• [Task requirements]:
Count up the lines below that hold "Simplifying", then give that count by itself.

Dataset items
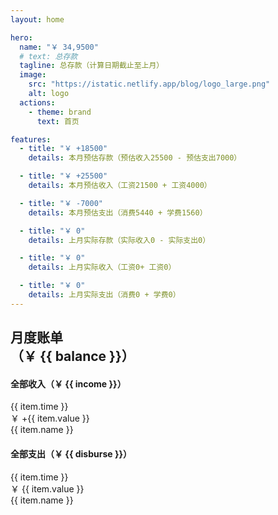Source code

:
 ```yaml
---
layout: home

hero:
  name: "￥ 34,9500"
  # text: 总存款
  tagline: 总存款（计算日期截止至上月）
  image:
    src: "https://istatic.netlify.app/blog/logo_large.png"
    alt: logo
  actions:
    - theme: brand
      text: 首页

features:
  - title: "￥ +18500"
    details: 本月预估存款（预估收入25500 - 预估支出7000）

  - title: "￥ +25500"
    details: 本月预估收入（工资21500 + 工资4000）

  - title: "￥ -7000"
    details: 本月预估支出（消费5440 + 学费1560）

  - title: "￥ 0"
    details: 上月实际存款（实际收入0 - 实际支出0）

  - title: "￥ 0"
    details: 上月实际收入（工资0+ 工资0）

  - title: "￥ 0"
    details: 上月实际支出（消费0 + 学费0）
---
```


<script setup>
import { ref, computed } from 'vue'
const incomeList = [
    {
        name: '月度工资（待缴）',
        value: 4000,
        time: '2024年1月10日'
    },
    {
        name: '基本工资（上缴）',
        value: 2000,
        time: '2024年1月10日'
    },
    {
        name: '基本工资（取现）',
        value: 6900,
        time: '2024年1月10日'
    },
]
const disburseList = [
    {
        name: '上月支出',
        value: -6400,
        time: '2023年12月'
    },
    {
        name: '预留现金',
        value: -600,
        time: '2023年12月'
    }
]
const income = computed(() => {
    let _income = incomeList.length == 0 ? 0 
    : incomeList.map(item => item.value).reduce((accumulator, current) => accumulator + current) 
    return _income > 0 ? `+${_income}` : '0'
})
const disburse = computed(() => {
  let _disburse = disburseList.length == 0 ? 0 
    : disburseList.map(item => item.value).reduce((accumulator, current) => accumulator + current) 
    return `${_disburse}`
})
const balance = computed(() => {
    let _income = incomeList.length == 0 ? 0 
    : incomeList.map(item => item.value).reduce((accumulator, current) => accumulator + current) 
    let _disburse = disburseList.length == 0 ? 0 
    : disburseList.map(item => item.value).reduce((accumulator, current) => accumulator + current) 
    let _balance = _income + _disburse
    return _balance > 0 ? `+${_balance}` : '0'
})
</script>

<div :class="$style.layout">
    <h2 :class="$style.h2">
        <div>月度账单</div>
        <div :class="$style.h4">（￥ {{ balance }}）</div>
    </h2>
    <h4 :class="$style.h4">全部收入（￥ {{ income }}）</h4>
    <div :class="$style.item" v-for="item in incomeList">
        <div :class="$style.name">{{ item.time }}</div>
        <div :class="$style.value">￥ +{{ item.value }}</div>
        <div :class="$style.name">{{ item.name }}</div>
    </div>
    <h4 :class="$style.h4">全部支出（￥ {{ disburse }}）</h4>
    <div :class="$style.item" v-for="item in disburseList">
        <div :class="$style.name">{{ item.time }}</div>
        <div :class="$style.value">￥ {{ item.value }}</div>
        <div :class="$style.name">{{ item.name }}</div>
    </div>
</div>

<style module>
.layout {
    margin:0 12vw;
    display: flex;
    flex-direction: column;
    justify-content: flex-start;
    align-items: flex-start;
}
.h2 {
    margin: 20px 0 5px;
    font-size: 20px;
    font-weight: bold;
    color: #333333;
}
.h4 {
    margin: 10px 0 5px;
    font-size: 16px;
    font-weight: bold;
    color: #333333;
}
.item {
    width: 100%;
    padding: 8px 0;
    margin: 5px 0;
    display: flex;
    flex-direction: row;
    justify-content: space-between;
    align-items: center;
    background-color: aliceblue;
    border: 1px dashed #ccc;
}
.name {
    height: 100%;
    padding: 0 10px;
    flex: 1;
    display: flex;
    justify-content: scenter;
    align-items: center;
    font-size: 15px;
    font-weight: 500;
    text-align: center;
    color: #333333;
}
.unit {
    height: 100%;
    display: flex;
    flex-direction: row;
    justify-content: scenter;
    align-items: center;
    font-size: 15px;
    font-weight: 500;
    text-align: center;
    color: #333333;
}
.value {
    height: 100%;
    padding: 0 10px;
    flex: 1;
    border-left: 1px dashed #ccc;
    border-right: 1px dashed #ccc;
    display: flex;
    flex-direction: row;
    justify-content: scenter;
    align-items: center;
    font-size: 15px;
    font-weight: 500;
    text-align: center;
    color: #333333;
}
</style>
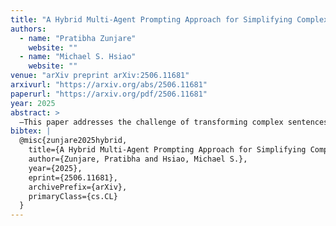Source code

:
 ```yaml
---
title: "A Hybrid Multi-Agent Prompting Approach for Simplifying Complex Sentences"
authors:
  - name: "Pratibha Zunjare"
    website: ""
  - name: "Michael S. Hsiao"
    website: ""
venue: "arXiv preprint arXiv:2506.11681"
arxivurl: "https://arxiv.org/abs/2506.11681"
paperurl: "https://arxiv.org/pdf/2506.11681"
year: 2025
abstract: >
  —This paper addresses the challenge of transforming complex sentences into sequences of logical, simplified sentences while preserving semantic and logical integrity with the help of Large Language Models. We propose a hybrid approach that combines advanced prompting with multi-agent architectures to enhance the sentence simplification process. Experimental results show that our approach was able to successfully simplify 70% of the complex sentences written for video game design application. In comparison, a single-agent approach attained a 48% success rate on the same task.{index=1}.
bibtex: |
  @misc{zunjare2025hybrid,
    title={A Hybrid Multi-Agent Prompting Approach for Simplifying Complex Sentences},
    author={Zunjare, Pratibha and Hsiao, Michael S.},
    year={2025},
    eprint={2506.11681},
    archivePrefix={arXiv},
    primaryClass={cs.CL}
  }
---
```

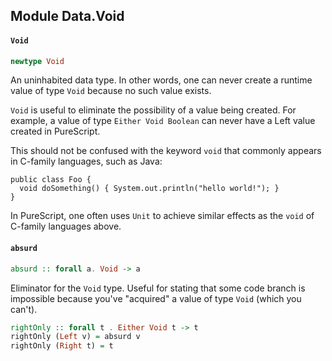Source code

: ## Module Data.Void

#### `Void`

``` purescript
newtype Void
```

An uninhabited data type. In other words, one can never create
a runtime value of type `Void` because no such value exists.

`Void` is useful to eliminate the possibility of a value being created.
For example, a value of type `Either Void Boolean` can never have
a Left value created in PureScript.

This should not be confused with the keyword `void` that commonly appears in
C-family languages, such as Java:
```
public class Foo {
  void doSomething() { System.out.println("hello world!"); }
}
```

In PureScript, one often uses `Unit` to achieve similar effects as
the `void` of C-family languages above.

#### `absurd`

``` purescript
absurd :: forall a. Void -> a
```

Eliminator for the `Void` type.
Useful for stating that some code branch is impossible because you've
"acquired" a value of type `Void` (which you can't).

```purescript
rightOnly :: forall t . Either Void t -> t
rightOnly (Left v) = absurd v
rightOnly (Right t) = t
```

• [Solution to the exercise]:
2